During CRL revocation check, the root CA gets two counts because it is checking itself once and checking the CA below in the chain once. All the other CAs get one count because they are only checking the one below them or, in the case of the last CA in the chain, it's checking the client that tried to connect.
To enable CRL certificate revocation checking, see Configuring CRL Certificate Revocation Checking.
OCSP
OCSP allows an event broker to check the revocation status of a single certificate directly with the CA or through a trusted responder (OCSP responder) inside the firewall. The client certificate contains a URL of the issuer of the certificate, which is used to check the revocation status of the certificate. With the OCSP method, each certificate in the chain is verified by sending a request with the certificate’s serial number to an OCSP responder. The responder must reply to indicate if the certificate has been revoked or whether it is valid or unknown.

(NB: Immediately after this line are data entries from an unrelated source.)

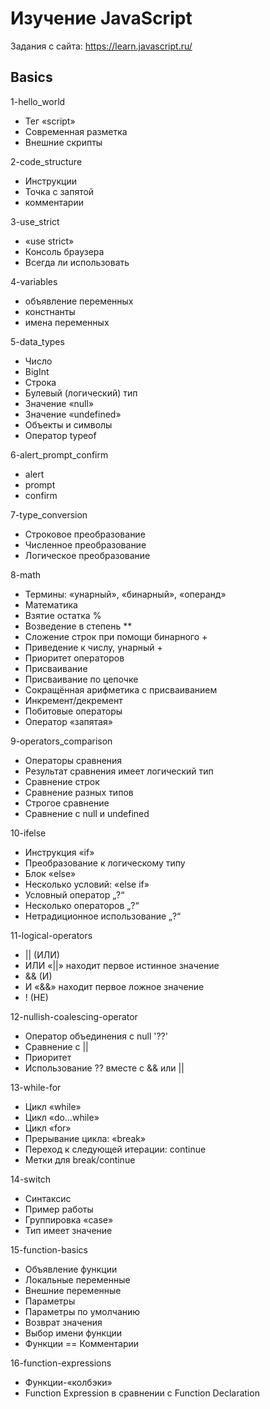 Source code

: # Изучение JavaScript
Задания с сайта: https://learn.javascript.ru/


Basics
----------------------------
1-hello_world
- Тег «script»
- Современная разметка
- Внешние скрипты

2-code_structure
- Инструкции
- Точка с запятой
- комментарии

3-use_strict
- «use strict»
- Консоль браузера
- Всегда ли использовать

4-variables
- объявление переменных
- констнанты
- имена переменных

5-data_types
- Число
- BigInt
- Строка
- Булевый (логический) тип
- Значение «null»
- Значение «undefined»
- Объекты и символы
- Оператор typeof

6-alert_prompt_confirm
- alert
- prompt
- confirm

7-type_conversion
- Строковое преобразование
- Численное преобразование
- Логическое преобразование

8-math
- Термины: «унарный», «бинарный», «операнд»
- Математика
- Взятие остатка %
- Возведение в степень **
- Сложение строк при помощи бинарного +
- Приведение к числу, унарный +
- Приоритет операторов
- Присваивание
- Присваивание по цепочке
- Сокращённая арифметика с присваиванием
- Инкремент/декремент
- Побитовые операторы
- Оператор «запятая»

9-operators_comparison
- Операторы сравнения
- Результат сравнения имеет логический тип
- Сравнение строк
- Сравнение разных типов
- Строгое сравнение
- Сравнение с null и undefined

10-ifelse
- Инструкция «if»
- Преобразование к логическому типу
- Блок «else»
- Несколько условий: «else if»
- Условный оператор „?“
- Несколько операторов „?“
- Нетрадиционное использование „?“

11-logical-operators
- || (ИЛИ)
- ИЛИ «||» находит первое истинное значение
- && (И)
- И «&&» находит первое ложное значение
- ! (НЕ)

12-nullish-coalescing-operator
- Оператор объединения с null '??'
- Сравнение с ||
- Приоритет
- Использование ?? вместе с && или ||

13-while-for
- Цикл «while»
- Цикл «do…while»
- Цикл «for»
- Прерывание цикла: «break»
- Переход к следующей итерации: continue
- Метки для break/continue

14-switch
- Синтаксис
- Пример работы
- Группировка «case»
- Тип имеет значение

15-function-basics
- Объявление функции
- Локальные переменные
- Внешние переменные
- Параметры
- Параметры по умолчанию
- Возврат значения
- Выбор имени функции
- Функции == Комментарии

16-function-expressions
- Функции-«колбэки»
- Function Expression в сравнении с Function Declaration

To enable OCSP certificate revocation checking, see Configuring OCSP Certificate Revocation Checking.
OCSP-CRL
When both the OCSP and CRL certificate revocation checking are used, the revocation status of all the certificates in the chain will be first checked by OCSP. If the result is valid, unknown or revoked, the check is complete. If the OCSP responder returns unknown (response timeout) or unavailable, then the certificate will be checked by the CRL. This process is performed on each certificate in the chain.
To enable OCSP-CRL certificate revocation checking, see Configuring OCSP-CRL Certificate Revocation Checking.